PL326 Philosophy of Religion
An examination of phenomenological descriptions of religion, and a discussion of the possibility of metaphysical statements about God. Topics include contemporary problems of God-talk, secularization, the relationship between philosophy and theology.
PL333 Philosophy of Law
History is a central theme of philosophical inquiry. The study of the philosophy of history raises the question as to whether there is meaning in events over time and space, granting regularity and human freedom. Some key authors are Cicero, Augustine, Vico, Kent, Herder, Hegel, Marx, Dilthey, Ricoeur, and Danto, each of whom contributed to shaping the understanding of history.
PL336 Comparative Philosophy: East-West Dialogues
Places in dialogue Western philosophical topics or figures with those drawn from Asian traditions. One or more specific themes are chosen as the focus of the course; for example, Eastern and Western conceptions of being and nothingness; human nature; the problem of evil; or mind and body.
PL339 Philosophy of Information and Media
Today we are living through one of human history's great media shifts, on par with the invention of the written language and the printing press. A shift of this magnitude invites philosophical reflection: both historical and phenomenological reflections on the nature of reading, writing, and thinking as well as a general examination of the way media affects consciousness. In this course, students trace the history of media shifts and their impact by looking at thinkers as diverse as Plato and Marshall McLuhan.
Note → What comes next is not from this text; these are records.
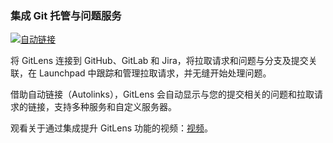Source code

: ### 集成 Git 托管与问题服务

<a href="command:gitlens.walkthrough.openStartIntegrations" title="观看集成教程视频">
  <img src="./thumbnails/autolinks.jpg" alt="自动链接"/>
</a>

将 GitLens 连接到 GitHub、GitLab 和 Jira，将拉取请求和问题与分支及提交关联，在 Launchpad 中跟踪和管理拉取请求，并无缝开始处理问题。

借助自动链接（Autolinks），GitLens 会自动显示与您的提交相关的问题和拉取请求的链接，支持多种服务和自定义服务器。

观看关于通过集成提升 GitLens 功能的视频：[视频](command:gitlens.walkthrough.openStartIntegrations)。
Special attention is given to reflection on the internet, social media, and AI, with readings from earliest theorists of the internet such as Vannevar Bush and Ted Nelson and contemporary critiques of the internet such as Nicholas Carr, author of “Is Google Making Us Stupid?”
PL365 Japanese Philosophy
Students are introduced to some of the major themes and figures of philosophical thought in Japan. The focus is on traditional thought, such as that of the Zen Buddhist philosopher Dogen, and/or on modern thought, such as that of the Kyoto School.
An introduction to phenomenology through a study of its major representatives, notably Husserl, Heidegger, Merleau-Ponty, and Sartre.